When you delegate a project to your team, precisely identify who has the “A” or is accountable for the successful completion of the project. Then ask yourself the following questions to ensure there is a clear understanding of what is expected by everyone on your team:

  • Is there a clear division of tasks?
  • Does each team member understand their specific task?
  • Does each team member know the process for reporting issues and results?
  • Are the deadlines clear?
  • Do you have a tool to support and maintain accountability? For example, dashboards, checklists, scorecards and regular, consistent check-ins? 

Your virtual team has fewer opportunities to spontaneously interact and coordinate work. It is important to support and provide frequent and explicit opportunities for communication and project coordination. 

V – Value the individual.

How often do you start your team meeting by asking everyone to share how they are doing, what they’re watching on Netflix or some other type of personal information? And does everyone participate with the same level of enthusiasm and energy? Of course not. Because we all think, communicate, and relate differently. 

To effectively lead in a virtual world requires that you value the individuals on your team and know how each person on your team wants you to communicate and interact with them.

In any company, you will have four types of work styles.

  • Logical, analytical, linear, and data-oriented
  • Organized, sequential, planned and detailed oriented
  • Supportive, expressive, and emotionally oriented
  • Big picture, integrative and ideation-oriented

Your logical, analytical team members want you to focus on data and the facts. Be brief, succinct, clear, and precise. Think through your ideas in advance and present them in a logical format. If you send an email, keep it short. 

Your organized, plan-focused team members want you to stay on topic, avoid digressions, present your ideas in a sequential, organized manner and provide detailed timelines. If you send an email, use bullet points, clearly state next action steps and due dates.

Your supportive, expressive team members want the conversation to be informal, open, and warm and have no hidden agenda. If you send an email, include a salutation and connect with them personally before you transition to the topic of the email.

Your strategic, integrative team members want you to communicate with minimal details, provide the big picture with visuals and metaphors, and articulate how the project aligns with the organization’s strategy. They prefer an overview and broad conceptual framework, so limit the details. If you send an email, avoid too many details.

E – Empower your team.

Empower your team and set them up for success. 
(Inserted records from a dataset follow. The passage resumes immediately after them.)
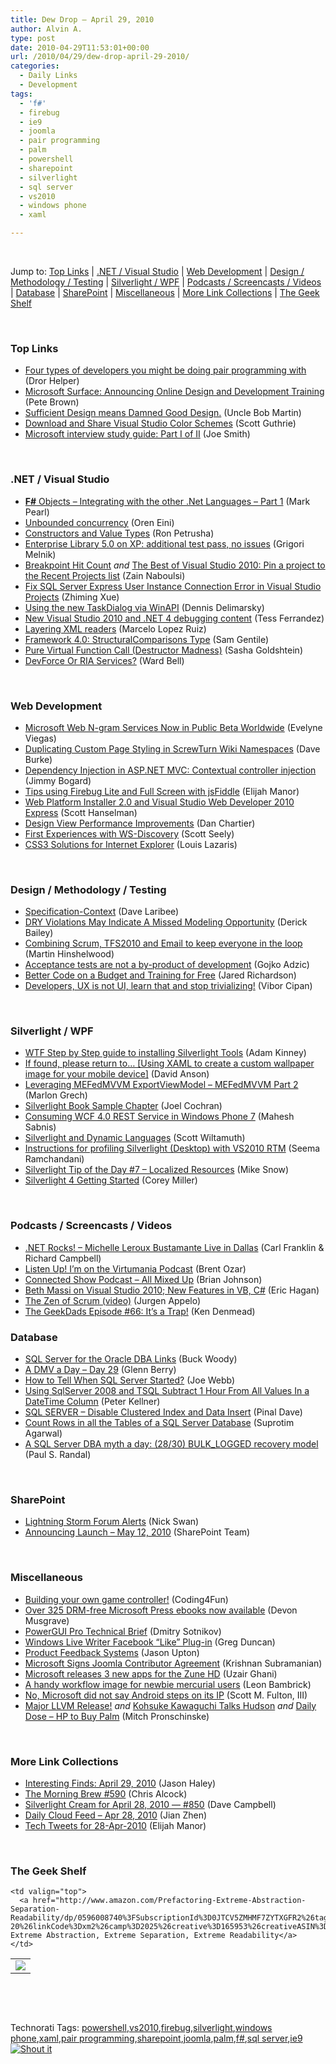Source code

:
 ```yaml
---
title: Dew Drop – April 29, 2010
author: Alvin A.
type: post
date: 2010-04-29T11:53:01+00:00
url: /2010/04/29/dew-drop-april-29-2010/
categories:
  - Daily Links
  - Development
tags:
  - 'f#'
  - firebug
  - ie9
  - joomla
  - pair programming
  - palm
  - powershell
  - sharepoint
  - silverlight
  - sql server
  - vs2010
  - windows phone
  - xaml

---
```

&#160;

Jump to: [Top Links][1] | [.NET / Visual Studio][2] | [Web Development][3] | [Design / Methodology / Testing][4] | [Silverlight / WPF][5] | [Podcasts / Screencasts / Videos][6] | [Database][7] | [SharePoint][8] | [Miscellaneous][9] | [More Link Collections][10] | [The Geek Shelf][11] 

&#160;

### <a name="top"></a>Top Links

  * [Four types of developers you might be doing pair programming with][12] (Dror Helper)
  * [Microsoft Surface: Announcing Online Design and Development Training][13] (Pete Brown)
  * [Sufficient Design means Damned Good Design.][14] (Uncle Bob Martin)
  * [Download and Share Visual Studio Color Schemes][15] (Scott Guthrie)
  * [Microsoft interview study guide: Part I of II][16] (Joe Smith)

&#160;

### <a name="dotnet"></a>.NET / Visual Studio

  * [**F#** Objects – Integrating with the other .Net Languages – Part 1][17] (Mark Pearl)
  * [Unbounded concurrency][18] (Oren Eini)
  * [Constructors and Value Types][19] (Ron Petrusha)
  * [Enterprise Library 5.0 on XP: additional test pass, no issues][20] (Grigori Melnik)
  * [Breakpoint Hit Count][21] _and_&#160;[The Best of Visual Studio 2010: Pin a project to the Recent Projects list][22] (Zain Naboulsi)
  * [Fix SQL Server Express User Instance Connection Error in Visual Studio Projects][23] (Zhiming Xue)
  * [Using the new TaskDialog via WinAPI][24] (Dennis Delimarsky)
  * [New Visual Studio 2010 and .NET 4 debugging content][25] (Tess Ferrandez)
  * [Layering XML readers][26] (Marcelo Lopez Ruiz)
  * [Framework 4.0: StructuralComparisons Type][27] (Sam Gentile)
  * [Pure Virtual Function Call (Destructor Madness)][28] (Sasha Goldshtein)
  * [DevForce Or RIA Services?][29] (Ward Bell)

&#160;

### <a name="web"></a>Web Development

  * [Microsoft Web N-gram Services Now in Public Beta Worldwide][30] (Evelyne Viegas)
  * [Duplicating Custom Page Styling in ScrewTurn Wiki Namespaces][31] (Dave Burke)
  * [Dependency Injection in ASP.NET MVC: Contextual controller injection][32] (Jimmy Bogard)
  * [Tips using Firebug Lite and Full Screen with jsFiddle][33] (Elijah Manor)
  * [Web Platform Installer 2.0 and Visual Studio Web Developer 2010 Express][34] (Scott Hanselman)
  * [Design View Performance Improvements][35] (Dan Chartier)
  * [First Experiences with WS-Discovery][36] (Scott Seely)
  * [CSS3 Solutions for Internet Explorer][37] (Louis Lazaris)

&#160;

### <a name="design"></a>Design / Methodology / Testing

  * [Specification-Context][38] (Dave Laribee)
  * [DRY Violations May Indicate A Missed Modeling Opportunity][39] (Derick Bailey)
  * [Combining Scrum, TFS2010 and Email to keep everyone in the loop][40] (Martin Hinshelwood)
  * [Acceptance tests are not a by-product of development][41] (Gojko Adzic)
  * [Better Code on a Budget and Training for Free][42] (Jared Richardson)
  * [Developers, UX is not UI, learn that and stop trivializing!][43] (Vibor Cipan)

&#160;

### <a name="silverlight"></a>Silverlight / WPF

  * [WTF Step by Step guide to installing Silverlight Tools][44] (Adam Kinney)
  * [If found, please return to&#8230; [Using XAML to create a custom wallpaper image for your mobile device]][45] (David Anson)
  * [Leveraging MEFedMVVM ExportViewModel &#8211; MEFedMVVM Part 2][46] (Marlon Grech)
  * [Silverlight Book Sample Chapter][47] (Joel Cochran)
  * [Consuming WCF 4.0 REST Service in Windows Phone 7][48] (Mahesh Sabnis)
  * [Silverlight and Dynamic Languages][49] (Scott Wiltamuth)
  * [Instructions for profiling Silverlight (Desktop) with VS2010 RTM][50] (Seema Ramchandani)
  * [Silverlight Tip of the Day #7 – Localized Resources][51] (Mike Snow)
  * [Silverlight 4 Getting Started][52] (Corey Miller)

&#160;

### <a name="podcasts"></a>Podcasts / Screencasts / Videos

  * [.NET Rocks! &#8211; Michelle Leroux Bustamante Live in Dallas][53] (Carl Franklin & Richard Campbell)
  * [Listen Up! I’m on the Virtumania Podcast][54] (Brent Ozar)
  * [Connected Show Podcast &#8211; All Mixed Up][55] (Brian Johnson)
  * [Beth Massi on Visual Studio 2010; New Features in VB, C#][56] (Eric Hagan)
  * [The Zen of Scrum (video)][57] (Jurgen Appelo)
  * [The GeekDads Episode #66: It’s a Trap!][58] (Ken Denmead)

<a name="events"></a>

### <a name="db"></a>Database

  * [SQL Server for the Oracle DBA Links][59] (Buck Woody)
  * [A DMV a Day – Day 29][60] (Glenn Berry)
  * [How to Tell When SQL Server Started?][61] (Joe Webb)
  * [Using SqlServer 2008 and TSQL Subtract 1 Hour From All Values In a DateTime Column][62] (Peter Kellner)
  * [SQL SERVER – Disable Clustered Index and Data Insert][63] (Pinal Dave)
  * [Count Rows in all the Tables of a SQL Server Database][64] (Suprotim Agarwal)
  * [A SQL Server DBA myth a day: (28/30) BULK_LOGGED recovery model][65] (Paul S. Randal)

&#160;

### <a name="sp"></a>SharePoint

  * [Lightning Storm Forum Alerts][66] (Nick Swan)
  * [Announcing Launch &#8211; May 12, 2010][67] (SharePoint Team)

&#160;

### <a name="misc"></a>Miscellaneous

  * [Building your own game controller!][68] (Coding4Fun)
  * [Over 325 DRM-free Microsoft Press ebooks now available][69] (Devon Musgrave)
  * [PowerGUI Pro Technical Brief][70] (Dmitry Sotnikov)
  * [Windows Live Writer Facebook “Like” Plug-in][71] (Greg Duncan)
  * [Product Feedback Systems][72] (Jason Upton)
  * [Microsoft Signs Joomla Contributor Agreement][73] (Krishnan Subramanian)
  * [Microsoft releases 3 new apps for the Zune HD][74] (Uzair Ghani)
  * [A handy workflow image for newbie mercurial users][75] (Leon Bambrick)
  * [No, Microsoft did not say Android steps on its IP][76] (Scott M. Fulton, III)
  * [Major LLVM Release!][77] _and_&#160;[Kohsuke Kawaguchi Talks Hudson][78] _and_&#160;[Daily Dose &#8211; HP to Buy Palm][79] (Mitch Pronschinske)

&#160;

### <a name="links"></a>More Link Collections

  * [Interesting Finds: April 29, 2010][80] (Jason Haley)
  * [The Morning Brew #590][81] (Chris Alcock)
  * [Silverlight Cream for April 28, 2010 &#8212; #850][82] (Dave Campbell)
  * [Daily Cloud Feed &#8211; Apr 28, 2010][83] (Jian Zhen)
  * [Tech Tweets for 28-Apr-2010][84] (Elijah Manor)

&#160;

### <a name="shelf"></a>The Geek Shelf

<table border="0" cellspacing="0" cellpadding="0">
  <tr>
    <td>
      <img data-recalc-dims="1" decoding="async" src="https://i0.wp.com/ecx.images-amazon.com/images/I/41RhA9K4%252BjL._SL160_.jpg?w=660" />
    </td>
    
    <td valign="top">
      <a href="http://www.amazon.com/Prefactoring-Extreme-Abstraction-Separation-Readability/dp/0596008740%3FSubscriptionId%3D0JTCV5ZMHMF7ZYTXGFR2%26tag%3Dalvinashcraft-20%26linkCode%3Dxm2%26camp%3D2025%26creative%3D165953%26creativeASIN%3D0596008740">Prefactoring: Extreme Abstraction, Extreme Separation, Extreme Readability</a>
    </td>
  </tr>
</table>

&#160;

<div style="padding-bottom: 0px; margin: 0px; padding-left: 0px; padding-right: 0px; display: inline; float: none; padding-top: 0px" id="scid:C16BAC14-9A3D-4c50-9394-FBFEF7A93539:93df175e-2644-4f78-a53b-c16fb49cd8d6" class="wlWriterSmartContent">
  <!--dotnetkickit-->
</div>

&#160;

<div style="padding-bottom: 0px; margin: 0px; padding-left: 0px; padding-right: 0px; display: inline; float: none; padding-top: 0px" id="scid:0767317B-992E-4b12-91E0-4F059A8CECA8:272af2ce-119f-4f8a-8362-e3e2093d5d22" class="wlWriterSmartContent">
  Technorati Tags: <a href="http://technorati.com/tags/powershell" rel="tag">powershell</a>,<a href="http://technorati.com/tags/vs2010" rel="tag">vs2010</a>,<a href="http://technorati.com/tags/firebug" rel="tag">firebug</a>,<a href="http://technorati.com/tags/silverlight" rel="tag">silverlight</a>,<a href="http://technorati.com/tags/windows+phone" rel="tag">windows phone</a>,<a href="http://technorati.com/tags/xaml" rel="tag">xaml</a>,<a href="http://technorati.com/tags/pair+programming" rel="tag">pair programming</a>,<a href="http://technorati.com/tags/sharepoint" rel="tag">sharepoint</a>,<a href="http://technorati.com/tags/joomla" rel="tag">joomla</a>,<a href="http://technorati.com/tags/palm" rel="tag">palm</a>,<a href="http://technorati.com/tags/f%23" rel="tag">f#</a>,<a href="http://technorati.com/tags/sql+server" rel="tag">sql server</a>,<a href="http://technorati.com/tags/ie9" rel="tag">ie9</a>
</div>

<div class="wlWriterHeaderFooter" style="margin:0px; padding:0px 0px 0px 0px;">
  <div class="shoutIt">
    <a rev="vote-for" href="http://dotnetshoutout.com/Submit?url=http%3a%2f%2fwww.alvinashcraft.com%2f2010%2f04%2f29%2fdew-drop-april-29-2010%2f&title=Dew+Drop+-+April+29%2c+2010"><img decoding="async" alt="Shout it" src="http://dotnetshoutout.com/image.axd?url=https://morningdew-bpc6g3a0fgaxdxcu.eastus2-01.azurewebsites.net/2010/04/29/dew-drop-april-29-2010/" style="border:0px" /></a>
  </div>
</div>

 [1]: https://morningdew-bpc6g3a0fgaxdxcu.eastus2-01.azurewebsites.net/#top
 [2]: https://morningdew-bpc6g3a0fgaxdxcu.eastus2-01.azurewebsites.net/#dotnet
 [3]: https://morningdew-bpc6g3a0fgaxdxcu.eastus2-01.azurewebsites.net/#web
 [4]: https://morningdew-bpc6g3a0fgaxdxcu.eastus2-01.azurewebsites.net/#design
 [5]: https://morningdew-bpc6g3a0fgaxdxcu.eastus2-01.azurewebsites.net/#silverlight
 [6]: https://morningdew-bpc6g3a0fgaxdxcu.eastus2-01.azurewebsites.net/#podcasts
 [7]: https://morningdew-bpc6g3a0fgaxdxcu.eastus2-01.azurewebsites.net/#db
 [8]: https://morningdew-bpc6g3a0fgaxdxcu.eastus2-01.azurewebsites.net/#sp
 [9]: https://morningdew-bpc6g3a0fgaxdxcu.eastus2-01.azurewebsites.net/#misc
 [10]: https://morningdew-bpc6g3a0fgaxdxcu.eastus2-01.azurewebsites.net/#links
 [11]: https://morningdew-bpc6g3a0fgaxdxcu.eastus2-01.azurewebsites.net/#shelf
 [12]: http://feedproxy.google.com/~r/HelperCode/~3/IIpmWbl8EJI/four-types-of-developers-you-might-be-doing-pair-programming-with.aspx
 [13]: http://feedproxy.google.com/~r/PeteBrown/~3/_EkYG2XQdOw/microsoft-surface-announcing-online-design-and-development-training
 [14]: http://blog.objectmentor.com/articles/2010/04/28/sufficient-design-means-damned-good-design
 [15]: http://weblogs.asp.net/scottgu/archive/2010/04/29/download-and-share-visual-studio-color-schemes.aspx
 [16]: http://microsoftjobsblog.com/blog/interview-study-guide-part-one/
 [17]: http://geekswithblogs.net/MarkPearl/archive/2010/04/29/f-objects-ndash-integrating-with-the-other-.net-languages-ndash.aspx
 [18]: http://feedproxy.google.com/~r/AyendeRahien/~3/5150s6WXYOo/unbounded-concurrency.aspx
 [19]: http://blogs.msdn.com/bclteam/archive/2010/04/28/constructors-and-value-types-ron-petrusha.aspx
 [20]: http://blogs.msdn.com/agile/archive/2010/04/28/enterprise-library-5-0-on-xp-additional-test-pass-no-issues.aspx
 [21]: http://feedproxy.google.com/~r/zainnab/~3/On5X9m5s64A/breakpoint-hit-count-vstipdebug0019.aspx
 [22]: http://feedproxy.google.com/~r/zainnab/~3/-Tt-HUWa-uo/the-best-of-visual-studio-2010-pin-a-project-to-the-recent-projects-list.aspx
 [23]: http://blogs.msdn.com/zxue/archive/2010/04/28/fix-sql-server-express-user-instance-connection-error-in-visual-studio-projects.aspx
 [24]: http://feeds.dzone.com/~r/zones/dotnet/~3/19-ipKgZjoo/using-new-taskdialog-winapi
 [25]: http://blogs.msdn.com/tess/archive/2010/04/28/new-visual-studio-2010-and-net-4-debugging-content.aspx
 [26]: http://blogs.msdn.com/marcelolr/archive/2010/04/28/layering-xml-readers.aspx
 [27]: http://feedproxy.google.com/~r/SamGentile/~3/ZnUTmJKfcGc/
 [28]: http://feeds.dzone.com/~r/zones/dotnet/~3/ZoW4w7KnylU/pure-virtual-function-call
 [29]: http://neverindoubtnet.blogspot.com/2010/04/devforce-or-ria-services.html
 [30]: http://research.microsoft.com/en-us/news/headlines/webn-gramservices-042810.aspx
 [31]: http://feedproxy.google.com/~r/DaveBurke/~3/CRnjk705jm8/post.aspx
 [32]: http://feedproxy.google.com/~r/LosTechies/~3/hU8VfEsHeFI/dependency-injection-in-asp-net-mvc-contextual-controller-injection.aspx
 [33]: http://elijahmanor.com/webdevdotnet/post.aspx?id=8fc870d0-24c8-4e8e-ad9f-47cfb89256f0
 [34]: http://feedproxy.google.com/~r/ScottHanselman/~3/pkld_dW6xqM/WebPlatformInstaller20AndVisualStudioWebDeveloper2010Express.aspx
 [35]: http://blogs.msdn.com/webdevtools/archive/2010/04/28/design-view-performance-improvements.aspx
 [36]: http://feedproxy.google.com/~r/Devlicious/~3/5kNmfanv7A8/first-experiences-with-ws-discovery.aspx
 [37]: http://www.smashingmagazine.com/2010/04/28/css3-solutions-for-internet-explorer/
 [38]: http://feedproxy.google.com/~r/thebeelog/~3/5BOZKsPp2dw/specification-context
 [39]: http://feedproxy.google.com/~r/LosTechies/~3/ELgsV2BVgHw/dry-violations-may-indicate-a-missed-modeling-opportunity.aspx
 [40]: http://feedproxy.google.com/~r/MartinHinshelwood/~3/th0pXQBg62Q/combining-scrum-tfs2010-and-email-to-keep-everyone-in-the.aspx
 [41]: http://gojko.net/2010/04/28/acceptance-tests-are-not-a-by-product-of-development/
 [42]: http://feeds.dzone.com/~r/zones/dotnet/~3/_WBsJy19M0c/better-code-budget-and
 [43]: http://www.uxpassion.com/2010/04/ux-not-ui-learn-stop-trivializing/
 [44]: http://adamkinney.wordpress.com/2010/04/28/wtf-step-by-step-guide-to-installing-silverlight-tools/
 [45]: http://blogs.msdn.com/delay/archive/2010/04/28/if-found-please-return-to-using-xaml-to-create-a-custom-wallpaper-image-for-your-mobile-device.aspx
 [46]: http://feeds.dzone.com/~r/zones/dotnet/~3/NuJDncuAkR8/leveraging-mefedmvvm
 [47]: http://www.developingfor.net/silverlight/silverlight-book-sample-chapter.html
 [48]: http://feedproxy.google.com/~r/netCurryRecentArticles/~3/mqNABP-kO1I/ShowArticle.aspx
 [49]: http://blogs.msdn.com/scottwil/archive/2010/04/28/silverlight-and-dynamic-languages.aspx
 [50]: http://blogs.msdn.com/seema/archive/2010/04/28/instructions-for-profiling-silverlight-desktop-with-vs2010-rtm.aspx
 [51]: http://www.silverlightdev.net/?p=102
 [52]: http://feeds.dzone.com/~r/zones/dotnet/~3/6qtl-tCIx7o/silverlight-4-getting-started
 [53]: http://www.dotnetrocks.com/default.aspx?ShowNum=549
 [54]: http://www.brentozar.com/archive/2010/04/listen-up-im-on-virtumania-podcast/
 [55]: http://channel9.msdn.com/posts/dpeeast/Connected-Show-Podcast-All-Mixed-Up/
 [56]: http://feeds.dzone.com/~r/zones/dotnet/~3/UN-m3454MFk/beth-massi-visual-studio-2010
 [57]: http://feedproxy.google.com/~r/noop/~3/qMjuCCAY0bA/the-zen-of-scrum-video.html
 [58]: http://feeds.wired.com/~r/wiredgeekdad/~3/FYbgnQTKooA/
 [59]: http://blogs.msdn.com/buckwoody/archive/2010/04/28/sql-server-for-the-oracle-dba-links.aspx
 [60]: http://www.sqlservercentral.com/blogs/glennberry/archive/2010/04/29/a-dmv-a-day-_1320_-day-29.aspx
 [61]: http://webbtechsolutions.com/2010/04/28/how-to-tell-when-sql-server-started/
 [62]: http://feedproxy.google.com/~r/Peterkellnernet/~3/ki1DPIpjOWM/
 [63]: http://blog.sqlauthority.com/2010/04/29/sql-server-disable-clustered-index-and-data-insert/
 [64]: http://feedproxy.google.com/~r/sqlservercurry/blog/~3/XT38SG7kmVM/count-rows-in-all-tables-of-sql-server.html
 [65]: http://feedproxy.google.com/~r/PaulSRandal/~3/xXgR1K4wfYU/post.aspx
 [66]: http://lightningtools.com/blog/archive/2010/04/29/lightning-storm-forum-alerts.aspx
 [67]: http://feedproxy.google.com/~r/sharepointteamblog/~3/jkqHZoxoX3A/announcing-launch-may-12-2010.aspx
 [68]: http://blogs.msdn.com/coding4fun/archive/2010/04/28/10003557.aspx
 [69]: http://blogs.msdn.com/microsoft_press/archive/2010/04/28/over-325-drm-free-microsoft-press-ebooks-now-available.aspx
 [70]: http://dmitrysotnikov.wordpress.com/2010/04/29/powergui-pro-technical-brief
 [71]: http://coolthingoftheday.blogspot.com/2010/04/windows-live-writer-facebook-like-plug.html
 [72]: http://blogs.msdn.com/ie/archive/2010/04/28/product-feedback-systems.aspx
 [73]: http://feedproxy.google.com/~r/Krishwords/~3/gScsxXHTdvo/
 [74]: http://feedproxy.google.com/~r/Ithinkdiff/~3/km3BtYOviQs/
 [75]: http://www.secretgeek.net/mercurial_flow.asp
 [76]: http://feeds.betanews.com/~r/bn/~3/Pcz6tlczg3s/1272479167
 [77]: http://feeds.dzone.com/~r/zones/dotnet/~3/H31PqKmDZdo/major-llvm-release
 [78]: http://feeds.dzone.com/~r/zones/dotnet/~3/6OIy-Kiwz1c/kohsuke-kawaguchi-talks-hudson
 [79]: http://feeds.dzone.com/~r/zones/dotnet/~3/LJjAfmn1Sn0/dzone-daily-dose-429
 [80]: http://jasonhaley.com/blog/post.aspx?id=db73d565-60ae-4662-9d14-8d44f4278a0f
 [81]: http://feedproxy.google.com/~r/ReflectivePerspective/~3/gcJYeUYEkI0/
 [82]: http://geekswithblogs.net/WynApseTechnicalMusings/archive/2010/04/28/139581.aspx
 [83]: http://cloudfeed.net/2010/04/28/daily-cloud-feed-apr-28-2010/
 [84]: http://elijahmanor.com/webdevdotnet/post.aspx?id=ef0932f7-99b9-4e80-b6fb-fe7076983e61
  • Have you defined their limits of authority? What decisions can they make independently? What decisions require your input? Have you ensured they have the necessary authority to complete the assignment or project?
  • What resources are available to them? Do they have access to these resources? If they need to work with another division or department in the company, do they have a contact person? 
  • What are the communication guidelines and frequency? What is the cadence for project updates? How will these be communicated? What type of communication do you expect if there is a problem? 
  • What is the deadline for completion? 

Ambiguity, busywork, and excessive task and project coordination undermine morale, engagement, and performance. You will elevate your team’s performance when you communicate clearly, focus on results, develop a culture of accountability, value the individual strengths of your team members, and set them up for success.